§ Work item
Only lines holding the word "allocate" should be copied from the material.
Information: Begin
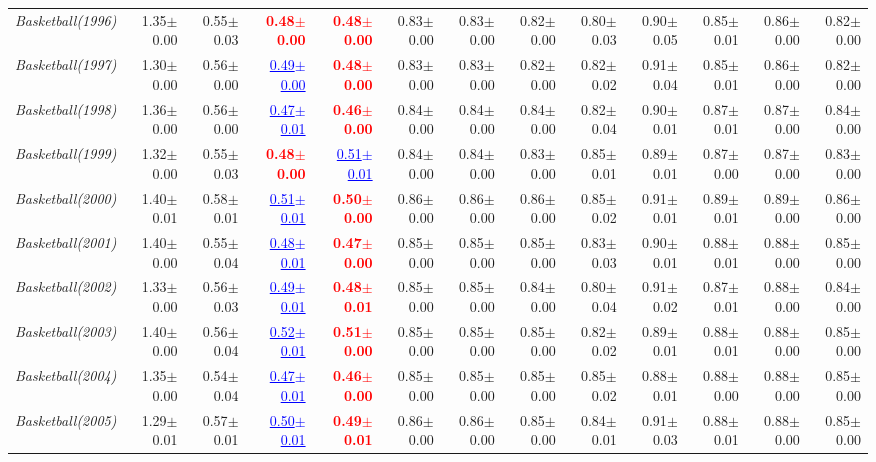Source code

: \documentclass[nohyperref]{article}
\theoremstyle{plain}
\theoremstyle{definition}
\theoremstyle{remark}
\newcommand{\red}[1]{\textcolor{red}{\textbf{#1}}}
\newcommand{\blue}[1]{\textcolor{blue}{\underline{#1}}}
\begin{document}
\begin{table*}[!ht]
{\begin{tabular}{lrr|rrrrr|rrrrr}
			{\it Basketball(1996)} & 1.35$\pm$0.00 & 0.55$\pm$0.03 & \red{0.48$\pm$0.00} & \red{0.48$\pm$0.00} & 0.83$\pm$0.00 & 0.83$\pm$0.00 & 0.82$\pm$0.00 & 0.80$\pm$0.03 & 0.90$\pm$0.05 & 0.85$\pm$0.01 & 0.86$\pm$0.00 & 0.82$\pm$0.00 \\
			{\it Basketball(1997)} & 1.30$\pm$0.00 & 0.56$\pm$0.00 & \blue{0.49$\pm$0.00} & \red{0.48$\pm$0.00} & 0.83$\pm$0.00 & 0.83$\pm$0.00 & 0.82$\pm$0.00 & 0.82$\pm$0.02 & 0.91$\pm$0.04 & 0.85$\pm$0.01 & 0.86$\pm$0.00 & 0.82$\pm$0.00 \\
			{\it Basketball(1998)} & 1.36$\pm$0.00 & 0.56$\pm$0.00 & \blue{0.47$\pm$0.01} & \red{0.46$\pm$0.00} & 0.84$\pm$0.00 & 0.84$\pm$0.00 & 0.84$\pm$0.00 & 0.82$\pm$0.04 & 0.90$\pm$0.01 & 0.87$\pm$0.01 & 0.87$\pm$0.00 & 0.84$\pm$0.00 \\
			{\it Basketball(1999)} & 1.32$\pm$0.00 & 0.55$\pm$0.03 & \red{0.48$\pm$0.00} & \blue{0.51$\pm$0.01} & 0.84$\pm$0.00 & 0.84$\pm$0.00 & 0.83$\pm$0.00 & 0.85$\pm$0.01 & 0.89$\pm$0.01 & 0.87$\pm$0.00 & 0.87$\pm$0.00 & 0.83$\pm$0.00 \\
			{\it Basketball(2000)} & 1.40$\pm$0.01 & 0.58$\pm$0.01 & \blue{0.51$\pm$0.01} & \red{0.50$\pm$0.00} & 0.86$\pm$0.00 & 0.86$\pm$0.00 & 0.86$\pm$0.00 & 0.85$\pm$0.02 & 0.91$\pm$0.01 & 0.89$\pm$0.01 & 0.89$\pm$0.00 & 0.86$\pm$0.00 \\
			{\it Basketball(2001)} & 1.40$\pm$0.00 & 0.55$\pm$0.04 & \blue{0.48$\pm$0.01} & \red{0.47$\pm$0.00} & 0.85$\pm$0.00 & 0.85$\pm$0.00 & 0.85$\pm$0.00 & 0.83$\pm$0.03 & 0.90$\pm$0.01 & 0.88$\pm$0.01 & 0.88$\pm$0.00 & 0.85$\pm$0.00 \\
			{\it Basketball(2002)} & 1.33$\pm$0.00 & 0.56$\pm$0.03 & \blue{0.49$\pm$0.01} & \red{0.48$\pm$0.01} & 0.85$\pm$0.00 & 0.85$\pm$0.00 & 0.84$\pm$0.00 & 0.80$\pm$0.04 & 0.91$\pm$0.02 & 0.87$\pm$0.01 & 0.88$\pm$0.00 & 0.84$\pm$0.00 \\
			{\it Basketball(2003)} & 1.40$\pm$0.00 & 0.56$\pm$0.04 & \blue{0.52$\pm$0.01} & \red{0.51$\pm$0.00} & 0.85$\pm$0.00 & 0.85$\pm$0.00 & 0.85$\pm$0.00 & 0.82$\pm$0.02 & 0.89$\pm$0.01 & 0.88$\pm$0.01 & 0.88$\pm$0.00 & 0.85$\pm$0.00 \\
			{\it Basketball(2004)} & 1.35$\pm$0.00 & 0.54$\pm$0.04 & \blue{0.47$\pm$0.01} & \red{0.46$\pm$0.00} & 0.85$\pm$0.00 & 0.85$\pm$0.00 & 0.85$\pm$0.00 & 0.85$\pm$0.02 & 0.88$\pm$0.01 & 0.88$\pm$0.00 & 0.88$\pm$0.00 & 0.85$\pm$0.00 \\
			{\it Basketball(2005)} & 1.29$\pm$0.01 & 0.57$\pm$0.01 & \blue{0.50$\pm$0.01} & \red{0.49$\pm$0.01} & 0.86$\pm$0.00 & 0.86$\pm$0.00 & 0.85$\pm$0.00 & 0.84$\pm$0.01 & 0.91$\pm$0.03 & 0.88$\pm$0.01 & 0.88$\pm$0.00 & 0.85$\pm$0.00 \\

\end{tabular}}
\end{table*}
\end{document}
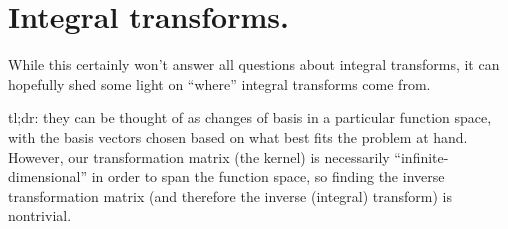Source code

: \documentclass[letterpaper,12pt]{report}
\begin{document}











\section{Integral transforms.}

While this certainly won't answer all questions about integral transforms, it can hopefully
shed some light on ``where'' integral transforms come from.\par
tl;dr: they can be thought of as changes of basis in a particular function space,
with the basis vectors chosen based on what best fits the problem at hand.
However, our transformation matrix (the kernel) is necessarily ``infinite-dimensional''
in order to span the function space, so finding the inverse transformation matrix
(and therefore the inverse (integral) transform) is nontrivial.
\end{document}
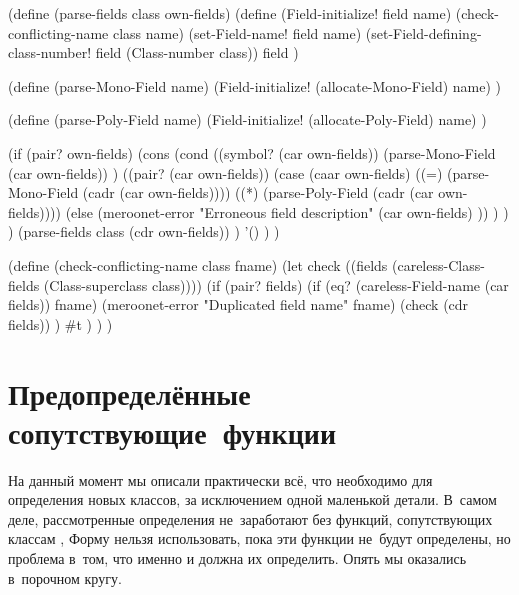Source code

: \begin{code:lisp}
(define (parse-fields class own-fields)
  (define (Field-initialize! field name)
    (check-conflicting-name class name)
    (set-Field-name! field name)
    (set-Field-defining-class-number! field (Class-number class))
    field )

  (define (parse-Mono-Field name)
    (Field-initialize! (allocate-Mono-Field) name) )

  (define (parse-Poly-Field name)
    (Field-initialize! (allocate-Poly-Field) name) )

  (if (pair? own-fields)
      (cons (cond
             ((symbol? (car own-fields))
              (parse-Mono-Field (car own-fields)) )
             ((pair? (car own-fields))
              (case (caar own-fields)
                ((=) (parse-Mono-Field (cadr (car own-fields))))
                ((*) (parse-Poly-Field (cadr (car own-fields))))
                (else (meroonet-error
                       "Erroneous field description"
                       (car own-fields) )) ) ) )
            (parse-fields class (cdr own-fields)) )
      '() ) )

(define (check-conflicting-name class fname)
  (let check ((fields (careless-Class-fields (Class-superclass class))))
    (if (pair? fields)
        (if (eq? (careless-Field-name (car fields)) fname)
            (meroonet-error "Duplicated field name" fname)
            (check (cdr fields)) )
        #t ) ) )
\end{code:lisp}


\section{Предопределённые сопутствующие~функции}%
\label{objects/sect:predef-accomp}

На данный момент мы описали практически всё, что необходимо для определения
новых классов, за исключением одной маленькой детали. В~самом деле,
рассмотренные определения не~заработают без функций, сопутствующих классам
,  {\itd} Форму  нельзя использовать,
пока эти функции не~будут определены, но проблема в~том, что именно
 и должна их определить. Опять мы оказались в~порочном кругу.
Information: End
§ Result of this exercise
    (Field-initialize! (allocate-Mono-Field) name) )
    (Field-initialize! (allocate-Poly-Field) name) )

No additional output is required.